[<prev] [next>] [<thread-prev] [thread-next>] [day] [month] [year] [list]
Message-ID: <360bac52-2cda-41fd-a674-89b113fef918@redhat.com>
Date: Thu, 15 May 2025 17:57:57 +0200
From: David Hildenbrand <david@...hat.com>
To: "Liam R. Howlett" <Liam.Howlett@...cle.com>,
Lorenzo Stoakes <lorenzo.stoakes@...cle.com>,
Usama Arif <usamaarif642@...il.com>,
Andrew Morton <akpm@...ux-foundation.org>, linux-mm@...ck.org,
hannes@...xchg.org, shakeel.butt@...ux.dev, riel@...riel.com,
ziy@...dia.com, laoar.shao@...il.com, baolin.wang@...ux.alibaba.com,
npache@...hat.com, ryan.roberts@....com, linux-kernel@...r.kernel.org,
linux-doc@...r.kernel.org, kernel-team@...a.com
Subject: Re: [PATCH 1/6] prctl: introduce PR_THP_POLICY_DEFAULT_HUGE for the
process
On 15.05.25 17:45, Liam R. Howlett wrote:
> * David Hildenbrand <david@...hat.com> [250515 10:44]:
>> On 15.05.25 16:40, Lorenzo Stoakes wrote:
>>> Overall I feel this series should _DEFINITELY_ be an RFC. This is pretty
>>> outlandish stuff and needs discussion.
>>>
>>> You're basically making it so /sys/kernel/mm/transparent_hugepage/enabled =
>>> never is completely ignored and overridden.
>>
>> I thought I made it very clear during earlier discussions that never means
>> never.
>
> I also thought so, but the comments later made here [1] seem to
> contradict that?
It's ... complicated.
>
> It seems "never" means "default_no" and not actually "never"?
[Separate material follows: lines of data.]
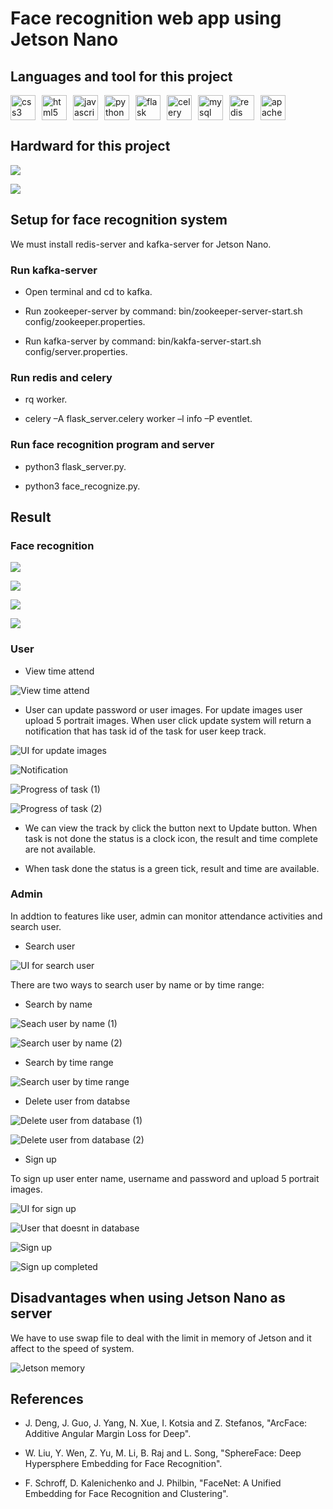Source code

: # Face recognition web app using Jetson Nano

## Languages and tool for this project

<div style="display: flex; flex-direction: row; justify-content: flex-start; gap: 10px;"><a href="https://www.w3schools.com/css/" target="_blank" rel="noreferrer"> <img src="https://raw.githubusercontent.com/devicons/devicon/master/icons/css3/css3-original-wordmark.svg" alt="css3" width="40" height="40"/> </a><a href="https://www.w3.org/html/" target="_blank" rel="noreferrer"> <img src="https://raw.githubusercontent.com/devicons/devicon/master/icons/html5/html5-original-wordmark.svg" alt="html5" width="40" height="40"/> </a><a href="https://developer.mozilla.org/en-US/docs/Web/JavaScript" target="_blank" rel="noreferrer"> <img src="https://raw.githubusercontent.com/devicons/devicon/master/icons/javascript/javascript-original.svg" alt="javascript" width="40" height="40"/> </a><a href="https://www.python.org/" target="_blank" rel="noreferrer"><img src="https://s3.dualstack.us-east-2.amazonaws.com/pythondotorg-assets/media/files/python-logo-only.svg" alt="python" width="40" height="40"/></a><a href="https://flask.palletsprojects.com/en/3.0.x/" target="_blank" rel="noreferrer"><img src="./result/Flask.png" alt="flask" width="40" height="40"/></a><a href="https://docs.celeryq.dev/en/stable/getting-started/introduction.html" target="_blank" rel="noreferrer"><img src="https://raw.githubusercontent.com/celery/celery/master/docs/images/celery_512.png" alt="celery" width="40" height="40"/></a><a href="https://www.mysql.com/"><img src="./result/MySQL.png" alt="mysql" width="40" height="40"/></a><a><img src="./result/Redis.png" alt="redis" width="40" height="40"/></a><a><img src="./result/Apache Kafka.png" alt="apache kafka" width="40" height="40"/></a></div>

## Hardward for this project

![](./result/JetsonNano-DevKit_Front-Top_Right_trimmed.jpg)

![](./result/Intel-RealSense-D435i.jpg)

## Setup for face recognition system

We must install redis-server and kafka-server for Jetson Nano.

### Run kafka-server

- Open terminal and cd to kafka.

- Run zookeeper-server by command: bin/zookeeper-server-start.sh
  config/zookeeper.properties.

- Run kafka-server by command: bin/kakfa-server-start.sh config/server.properties.

### Run redis and celery

- rq worker.

- celery –A flask_server.celery worker –l info –P eventlet.

### Run face recognition program and server

- python3 flask_server.py.

- python3 face_recognize.py.

## Result

### Face recognition

![](./result/Screenshot%202023-08-21%20110944.png)

![](./result/Screenshot%202023-08-21%20111305.png)

![](./result/Screenshot%202023-08-21%20111359.png)

![](./result/Screenshot%202023-08-21%20111444.png)

### User

- View time attend

![](./result/Screenshot%202023-08-21%20111602.png "View time attend")

- User can update password or user images. For update images user upload 5 portrait images. When user click update system will return a notification that has task id of the task for user keep track.

![](./result/Screenshot%202023-08-21%20112023.png "UI for update images")

![](./result/Screenshot%202023-09-19%20201117.png "Notification")

![](./result/Screenshot%202023-09-19%20202043.png "Progress of task (1)")

![](./result/Screenshot%202023-09-19%20202316.png "Progress of task (2)")

- We can view the track by click the button next to Update button. When task is not done the status is a clock icon, the result and time complete are not available.

- When task done the status is a green tick, result and time are available.

### Admin

In addtion to features like user, admin can monitor attendance activities and search user.

- Search user

![](./result/Screenshot%202023-08-21%20112655.png "UI for search user")

There are two ways to search user by name or by time range:

- Search by name

![](./result/Screenshot%202023-08-21%20112855.png "Seach user by name (1)")

![](./result/Screenshot%202023-08-21%20112916.png "Search user by name (2)")

- Search by time range

![](./result/Screenshot%202023-08-21%20113500.png "Search user by time range")

- Delete user from databse

![](./result/Screenshot%202023-08-21%20113159.png "Delete user from database (1)")

![](./result/Screenshot%202023-08-21%20113412.png "Delete user from database (2)")

- Sign up

To sign up user enter name, username and password and upload 5 portrait images.

![](./result/Screenshot%202023-09-19%20215526.png "UI for sign up")

![](./result/Screenshot%202023-08-21%20113827.png "User that doesnt in database")

![](./result/Screenshot%202023-09-19%20223242.png "Sign up")

![](./result/Screenshot%202023-08-21%20114111.png "Sign up completed")

## Disadvantages when using Jetson Nano as server

We have to use swap file to deal with the limit in memory of Jetson and it affect to the speed of system.

![](./result/Screenshot%20from%202023-08-21%2011-38-40.png "Jetson memory")

## References

- J. Deng, J. Guo, J. Yang, N. Xue, I. Kotsia and Z. Stefanos, "ArcFace: Additive Angular
  Margin Loss for Deep".

- W. Liu, Y. Wen, Z. Yu, M. Li, B. Raj and L. Song, "SphereFace: Deep Hypersphere
  Embedding for Face Recognition".

- F. Schroff, D. Kalenichenko and J. Philbin, "FaceNet: A Unified Embedding for Face
  Recognition and Clustering".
We should consider these system toggles a single set of toggles that define a
state, and not individual toggles that overwrite each other.
If you say
/sys/kernel/mm/transparent_hugepage/enabled = never
and
/sys/kernel/mm/transparent_hugepage/hugepages-2048kB/enabled = always
instead of the *default*
/sys/kernel/mm/transparent_hugepage/hugepages-2048kB/enabled = inherit
the admin explicitly stats "I want the system behavior for 2048kB not to be configured using
/sys/kernel/mm/transparent_hugepage/enabled". That's an admin decision, not a
per-process overwrite or whatever.
>
> Maybe the global/system toggles need to affect the state of each other?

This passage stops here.